DataChad icon indicating copy to clipboard operation
DataChad copied to clipboard

ERROR: "Dataset does not exist at the specified path..."

Open jimjones26 opened this issue 1 year ago • 4 comments

I am getting the following error anytime I start the app locally, or once it is running locally and I try to upload my own documents.

Failed to build chain for data source 'https://github.com/gustavz/DataChad.git' with error: A dataset does not exist at the specified path, or you do not have sufficient permissions to load or create one. Please check the dataset path and make sure that you have sufficient permissions to the path.

I am guessing this has to do with my activeloop account, but I am unable to figure out where to enable permissions for datasets to be created in activeloop. Am I missing something obvious?

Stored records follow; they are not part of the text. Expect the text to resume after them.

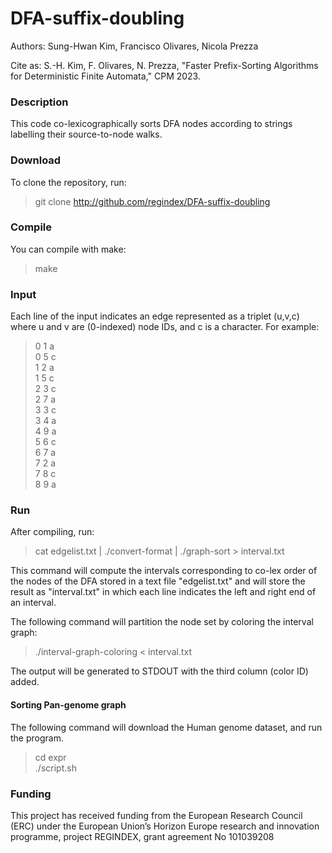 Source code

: # DFA-suffix-doubling

Authors: Sung-Hwan Kim, Francisco Olivares, Nicola Prezza

Cite as: S.-H. Kim, F. Olivares, N. Prezza, "Faster Prefix-Sorting Algorithms for Deterministic Finite Automata," CPM 2023.

### Description

This code co-lexicographically sorts DFA nodes according to strings labelling their source-to-node walks.

### Download

To clone the repository, run:

> git clone http://github.com/regindex/DFA-suffix-doubling

### Compile

You can compile with make:

> make

### Input

Each line of the input indicates an edge represented as a triplet (u,v,c) where u and v are (0-indexed) node IDs, and c is a character.
For example:

>0 1 a\
0 5 c\
1 2 a\
1 5 c\
2 3 c\
2 7 a\
3 3 c\
3 4 a\
4 9 a\
5 6 c\
6 7 a\
7 2 a\
7 8 c\
8 9 a

### Run

After compiling, run:

> cat edgelist.txt | ./convert-format | ./graph-sort > interval.txt

This command will compute the intervals corresponding to co-lex order of the nodes of the DFA stored in a text file "edgelist.txt" and will store the result as "interval.txt" in which each line indicates the left and right end of an interval.

The following command will partition the node set by coloring the interval graph: 

> ./interval-graph-coloring < interval.txt

The output will be generated to STDOUT with the third column (color ID) added.

#### Sorting Pan-genome graph

The following command will download the Human genome dataset, and run the program.

> cd expr\
> ./script.sh


### Funding

This project has received funding from the European Research Council (ERC) under the European Union’s Horizon Europe research and innovation programme, project REGINDEX, grant agreement No 101039208
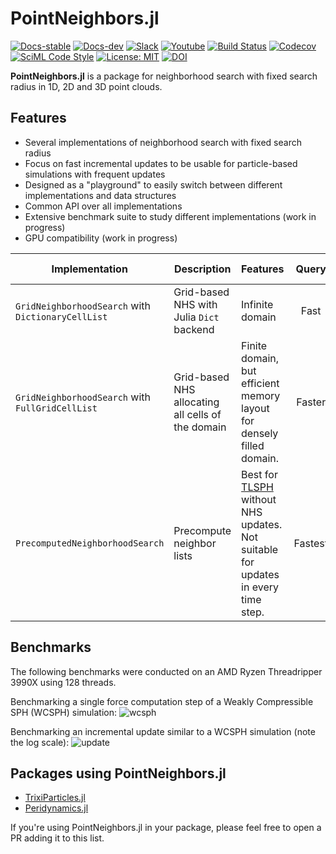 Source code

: # PointNeighbors.jl

[![Docs-stable](https://img.shields.io/badge/docs-stable-blue.svg)](https://trixi-framework.github.io/PointNeighbors.jl/stable)
[![Docs-dev](https://img.shields.io/badge/docs-dev-blue.svg)](https://trixi-framework.github.io/PointNeighbors.jl/dev)
[![Slack](https://img.shields.io/badge/chat-slack-e01e5a)](https://join.slack.com/t/trixi-framework/shared_invite/zt-sgkc6ppw-6OXJqZAD5SPjBYqLd8MU~g)
[![Youtube](https://img.shields.io/youtube/channel/views/UCpd92vU2HjjTPup-AIN0pkg?style=social)](https://www.youtube.com/@trixi-framework)
[![Build Status](https://github.com/trixi-framework/PointNeighbors.jl/workflows/CI/badge.svg)](https://github.com/trixi-framework/PointNeighbors.jl/actions?query=workflow%3ACI)
[![Codecov](https://codecov.io/gh/trixi-framework/PointNeighbors.jl/branch/main/graph/badge.svg)](https://codecov.io/gh/trixi-framework/PointNeighbors.jl)
[![SciML Code Style](https://img.shields.io/static/v1?label=code%20style&message=SciML&color=9558b2&labelColor=389826)](https://github.com/SciML/SciMLStyle)
[![License: MIT](https://img.shields.io/badge/License-MIT-success.svg)](https://opensource.org/license/mit/)
[![DOI](https://zenodo.org/badge/doi/10.5281/zenodo.12702157.svg)](https://zenodo.org/doi/10.5281/zenodo.12702157)

**PointNeighbors.jl** is a package for neighborhood search with fixed search radius in
1D, 2D and 3D point clouds.

## Features

- Several implementations of neighborhood search with fixed search radius
- Focus on fast incremental updates to be usable for particle-based simulations with
  frequent updates
- Designed as a "playground" to easily switch between different implementations and data
  structures
- Common API over all implementations
- Extensive benchmark suite to study different implementations (work in progress)
- GPU compatibility (work in progress)

| Implementation  | Description | Features | Query | Update | GPU-compatible |
| ------------- | ------------- | --- | :--: | :--: | :--: |
| `GridNeighborhoodSearch` with `DictionaryCellList` | Grid-based NHS with Julia `Dict` backend | Infinite domain | Fast | Fast | ❌ |
| `GridNeighborhoodSearch` with `FullGridCellList` | Grid-based NHS allocating all cells of the domain | Finite domain, but efficient memory layout for densely filled domain. | Faster | Fastest | ✅ |
| `PrecomputedNeighborhoodSearch` | Precompute neighbor lists | Best for [TLSPH](https://trixi-framework.github.io/TrixiParticles.jl/stable/systems/total_lagrangian_sph/) without NHS updates. Not suitable for updates in every time step. | Fastest | Very slow | ❌ |

## Benchmarks

The following benchmarks were conducted on an AMD Ryzen Threadripper 3990X using 128 threads.

Benchmarking a single force computation step of a Weakly Compressible SPH (WCSPH) simulation:
![wcsph](https://github.com/trixi-framework/PointNeighbors.jl/assets/44124897/ad5c378b-9ce2-4e6f-91dc-1e0da379b91f)

Benchmarking an incremental update similar to a WCSPH simulation (note the log scale):
![update](https://github.com/trixi-framework/PointNeighbors.jl/assets/44124897/71eac5c9-6aa5-4267-bc0b-4057c89f8b12)



## Packages using PointNeighbors.jl

- [TrixiParticles.jl](https://github.com/trixi-framework/TrixiParticles.jl)
- [Peridynamics.jl](https://github.com/kaipartmann/Peridynamics.jl)

If you're using PointNeighbors.jl in your package, please feel free to open a PR adding it
to this list.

jimjones26 avatar May 23 '23 23:05 jimjones26

Try following:

  1. Does it work without providing your activeloop credential, so using our database ? -> if this works its related to your activeloop account
  2. Double check your credentials before submitting them
  3. Delete any datasets that datachad created in your account, they may be broken
  4. retry

let me know if this helped

gustavz avatar May 24 '23 07:05 gustavz

ok so I wanted to use Deep Lake online. I had a similar initialization issue... I looked around the code and decided to add some (unrelated) code to initialize a Deep Lake dataset with the same name I used DEFAULT_DATA_SOURCE = "brain22" but initialized (in the separate code) as hub://"org"/brain22-1000-0

This let me get to the point where now I could actually upload a directory of pdf files....

But in the process, it created a completely separate DeepLake dataset ....

and then for each additional pdf I would add it would create yet another dataset instead of adding to the previously created ...

Hope it helps

cnndabbler avatar May 25 '23 22:05 cnndabbler

It is intended to create a dataset per datasource. The app always chats with a single data source, like a pdf or a GitHub repo, to enable asking dedicated questions.

But I see the potential use case here, will add the option to store everything to a single dataset.

gustavz avatar May 26 '23 05:05 gustavz

@jimjones26, in constants.py, delete ".git" from the DEFAULT_DATA_SOURCE

fjsikora avatar Jun 06 '23 15:06 fjsikora